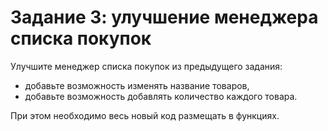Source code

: # Задание 3: улучшение менеджера списка покупок

Улучшите менеджер списка покупок из предыдущего задания:
* добавьте возможность изменять название товаров,
* добавьте возможность добавлять количество каждого товара.

При этом необходимо весь новый код размещать в функциях.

▶ **HOW TO COMPLETE THIS TASK**
Repeat everything in the records above exactly; pictures are not part of the copy.

▶ **TASK ANSWER**
Source code

: # Задание 3: улучшение менеджера списка покупок

Улучшите менеджер списка покупок из предыдущего задания:
* добавьте возможность изменять название товаров,
* добавьте возможность добавлять количество каждого товара.

При этом необходимо весь новый код размещать в функциях.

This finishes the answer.